Speleopoezja

    Poza rysunkami, w naszym periodyku ukazywały się swego czasu również krótkie formy liryczne. Teraz możecie je przeczytać także tutaj.

• Speleotwórczość   • Rysunki cz. 2  

Jura późną jesienią

Jesienną porą, gdy wiatr w twarz dmucha

i zimny deszcz w oczy zacina,

kiedy się szarość w krąg rozpościera,

wlecze się, dłuży każda godzina.

Idę przed siebie po ornych polach, 

na polnej drodze mącę kałuże,

wchodząc w sam środek.
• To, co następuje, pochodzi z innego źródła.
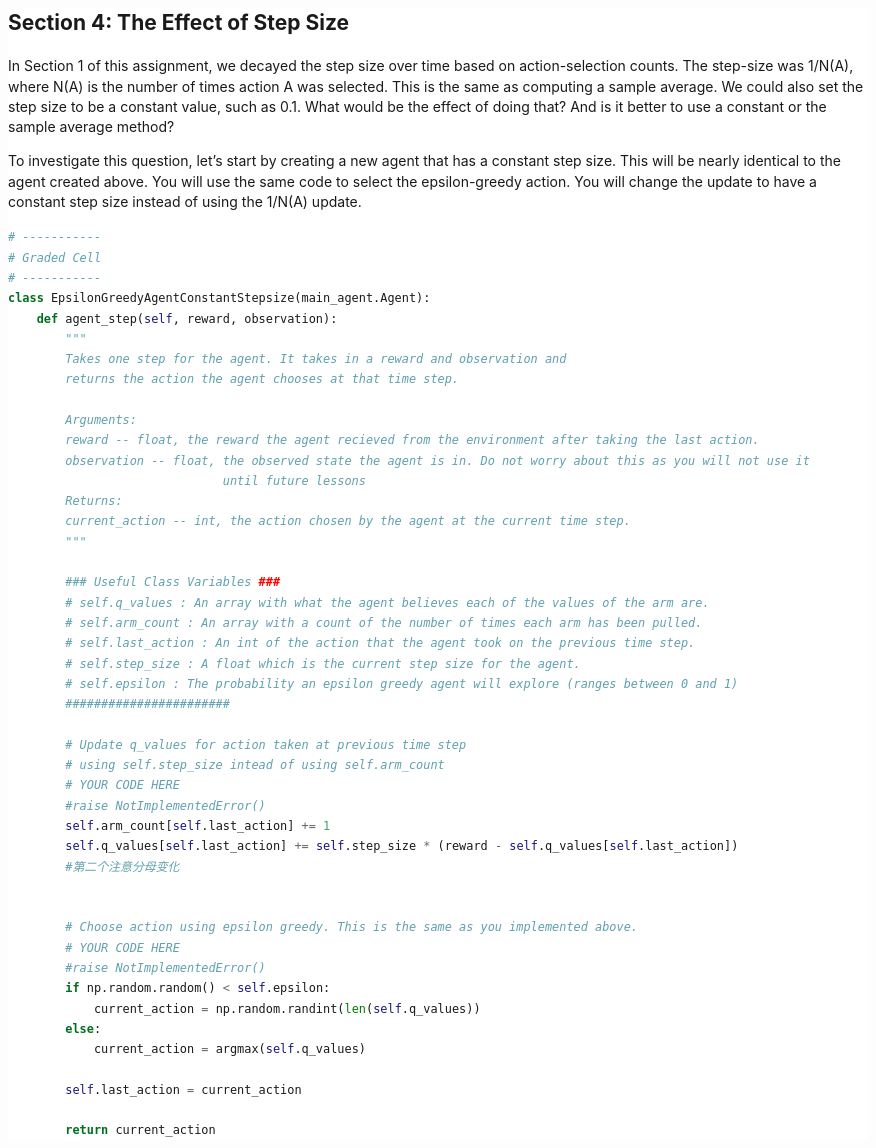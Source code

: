 ## Section 4: The Effect of Step Size

In Section 1 of this assignment, we decayed the step size over time based on action-selection counts. The step-size was 1/N(A), where N(A) is the number of times action A was selected. This is the same as computing a sample average. We could also set the step size to be a constant value, such as 0.1. What would be the effect of doing that? And is it better to use a constant or the sample average method? 

To investigate this question, let’s start by creating a new agent that has a constant step size. This will be nearly identical to the agent created above. You will use the same code to select the epsilon-greedy action. You will change the update to have a constant step size instead of using the 1/N(A) update.


```python
# -----------
# Graded Cell
# -----------
class EpsilonGreedyAgentConstantStepsize(main_agent.Agent):
    def agent_step(self, reward, observation):
        """
        Takes one step for the agent. It takes in a reward and observation and 
        returns the action the agent chooses at that time step.
        
        Arguments:
        reward -- float, the reward the agent recieved from the environment after taking the last action.
        observation -- float, the observed state the agent is in. Do not worry about this as you will not use it
                              until future lessons
        Returns:
        current_action -- int, the action chosen by the agent at the current time step.
        """
        
        ### Useful Class Variables ###
        # self.q_values : An array with what the agent believes each of the values of the arm are.
        # self.arm_count : An array with a count of the number of times each arm has been pulled.
        # self.last_action : An int of the action that the agent took on the previous time step.
        # self.step_size : A float which is the current step size for the agent.
        # self.epsilon : The probability an epsilon greedy agent will explore (ranges between 0 and 1)
        #######################
        
        # Update q_values for action taken at previous time step 
        # using self.step_size intead of using self.arm_count
        # YOUR CODE HERE
        #raise NotImplementedError()
        self.arm_count[self.last_action] += 1
        self.q_values[self.last_action] += self.step_size * (reward - self.q_values[self.last_action])
        #第二个注意分母变化
        
        
        # Choose action using epsilon greedy. This is the same as you implemented above.
        # YOUR CODE HERE
        #raise NotImplementedError()
        if np.random.random() < self.epsilon:
            current_action = np.random.randint(len(self.q_values))
        else:
            current_action = argmax(self.q_values)
        
        self.last_action = current_action
        
        return current_action
```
Nie zważam na nic,

tylko tarninę i dziką różę

Omijam bokiem - drapieżne krzewy.

W krąg się roztacza widok ponury,

wiec wodzę wzrokiem po białej skale

i wypatruję w niej jakiejś dziury.

Tymczasem moknę z braku schronienia,

dopóki wzrok mój szczegół upatrzy

- głęboką czerń, co w białej skale,

mokrej od deszczu obecność znaczy

suchego kąta, małej jaskini.

Tam się jak w domu zaraz poczuję,

gdy zrzucę plecak i mokrą kurtkę,

gry mokre buty na chwilę zzuję.

W myślach menażkę już pełną wody

stawiam na palnik co raźno huczy.

I myślę sobie - kto w taką pluchę

jeszcze po Jurze prócz mnie się włóczy.

autor: NN

Czas pod ziemią szybko mija

Czas pod ziemią szybko mija.

Mrok rozświetla blask czołówki,

myślisz - szczęście wciąż mi sprzyja...

Lecz czy przyjdzie Ci do główki,

że Twe życie, choć tak cenne

na włókienek wisi splocie.

Nie oszczędzaj więc na linie,

dobra lina - warta krocie!

autor: NN

Marny robaczku

Ty, który zwiedzasz skalne kanały,

babrząc się w błocie - skały odchodach.

Gdy przemoczony do reszty cały,

w jaskini czystych jak kryształ wodach,

podziwiasz cudne skalne utwory.

Doceń potęgę i ogrom dzieła,

gry los Cię zagna w wielkie komory.

Gdyby Cię skała zewsząd ścisnęła

nie bluźnij na nią gdyś uciśniony.

Do gniewu nie bądź też nadto skory

patrząc na ubiór swój postrzępiony

jaskinia bowiem ma swe humory.

autor: NN

Gdy wybierasz

Gdy wybierasz się do dziury,

zabierz kumpla rozsądnego.

Ten, kto lekceważy góry,

nie doceni życia Twego.

autor: NN

Spasło się

Spasło się bratku nieco nad miarę,

więc teraz trudniej pokonać szparę.

Brzuch Ci nie mieści się już w zacisku,

pot z czoła leje Ci się po pysku,

kask Ci na oczy spada grubasie.

Że go nie przejdziesz wiesz, lecz po czasie!